*TASK DETAILS*
Whenever the string "common" turns up in a line of the data below, copy that line.

*MATERIAL SHOWN*
········

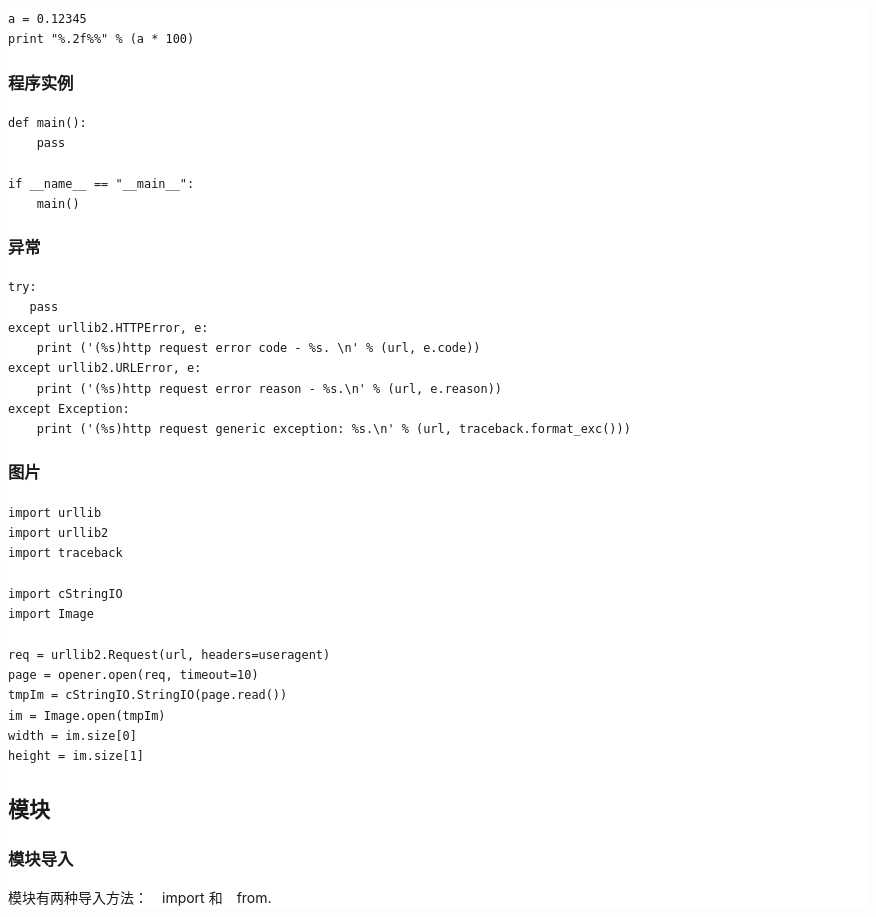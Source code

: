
 ```
a = 0.12345
print "%.2f%%" % (a * 100)
```

### 程序实例

```
def main():
    pass
    
if __name__ == "__main__": 
    main()
```



### 异常

```
try:
   pass
except urllib2.HTTPError, e:
    print ('(%s)http request error code - %s. \n' % (url, e.code))
except urllib2.URLError, e:
    print ('(%s)http request error reason - %s.\n' % (url, e.reason))
except Exception:
    print ('(%s)http request generic exception: %s.\n' % (url, traceback.format_exc()))   
```

### 图片

```
import urllib
import urllib2
import traceback

import cStringIO
import Image

req = urllib2.Request(url, headers=useragent)
page = opener.open(req, timeout=10)
tmpIm = cStringIO.StringIO(page.read())
im = Image.open(tmpIm)
width = im.size[0]
height = im.size[1]
```


## 模块

###  模块导入

模块有两种导入方法：　import 和　from.  


[python-101-how-to-download-a-file]: http://www.blog.pythonlibrary.org/2012/06/07/python-101-how-to-download-a-file/
[docs-python-requests]: http://docs.python-requests.org/en/latest/ 
[python-problem-check-type]: http://github.tiankonguse.com//blog/2014/10/29/python-problem/#content-h2-判断实例类型
[converting-integer-to-string-in-python]: http://stackoverflow.com/questions/961632/converting-integer-to-string-in-python
[how-to-test-nonetype-in-python]: http://stackoverflow.com/questions/23086383/how-to-test-nonetype-in-python
[cover]: http://tiankonguse.com/lab/cloudLink/baidupan.php?url=/1915453531/2514466730.png
[python-http-post]: http://github.tiankonguse.com/blog/2014/09/28/python-http-post/
[python-json]: http://github.tiankonguse.com/blog/2014/09/29/python-json/
[first-learn-python]: http://github.tiankonguse.com/blog/2014/09/25/first-learn-python/
[first-learn-python-hight-lev]: http://github.tiankonguse.com/blog/2014/09/25/first-learn-python-hight-lev/
[python-style]: http://github.tiankonguse.com/blog/2014/10/08/python-style/
[python-update-invalid]: http://github.tiankonguse.com/blog/2014/10/20/python-update-invalid/
[how-can-i-avoid-running-a-python-script-multiple-times-implement-file-locking]: http://linux.byexamples.com/archives/494/how-can-i-avoid-running-a-python-script-multiple-times-implement-file-locking/#comment-100304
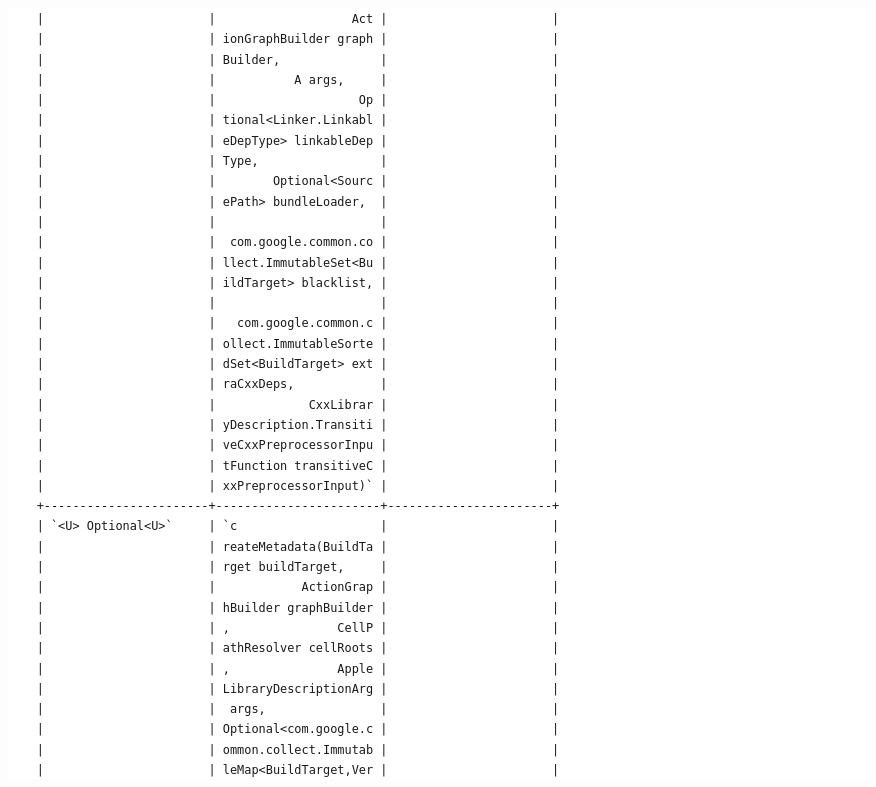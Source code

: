         |                       |                   Act |                       |
        |                       | ionGraphBuilder graph |                       |
        |                       | Builder,              |                       |
        |                       |           A args,     |                       |
        |                       |                    Op |                       |
        |                       | tional<Linker.Linkabl |                       |
        |                       | eDepType> linkableDep |                       |
        |                       | Type,                 |                       |
        |                       |        Optional<Sourc |                       |
        |                       | ePath> bundleLoader,  |                       |
        |                       |                       |                       |
        |                       |  com.google.common.co |                       |
        |                       | llect.ImmutableSet<Bu |                       |
        |                       | ildTarget> blacklist, |                       |
        |                       |                       |                       |
        |                       |   com.google.common.c |                       |
        |                       | ollect.ImmutableSorte |                       |
        |                       | dSet<BuildTarget> ext |                       |
        |                       | raCxxDeps,            |                       |
        |                       |             CxxLibrar |                       |
        |                       | yDescription.Transiti |                       |
        |                       | veCxxPreprocessorInpu |                       |
        |                       | tFunction transitiveC |                       |
        |                       | xxPreprocessorInput)` |                       |
        +-----------------------+-----------------------+-----------------------+
        | `<U> Optional<U>`     | `c                    |                       |
        |                       | reateMetadata​(BuildTa |                       |
        |                       | rget buildTarget,     |                       |
        |                       |            ActionGrap |                       |
        |                       | hBuilder graphBuilder |                       |
        |                       | ,               CellP |                       |
        |                       | athResolver cellRoots |                       |
        |                       | ,               Apple |                       |
        |                       | LibraryDescriptionArg |                       |
        |                       |  args,                |                       |
        |                       | Optional<com.google.c |                       |
        |                       | ommon.collect.Immutab |                       |
        |                       | leMap<BuildTarget,​Ver |                       |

········

*WRITTEN ANSWER*
        |                       |  com.google.common.co |                       |
        |                       |   com.google.common.c |                       |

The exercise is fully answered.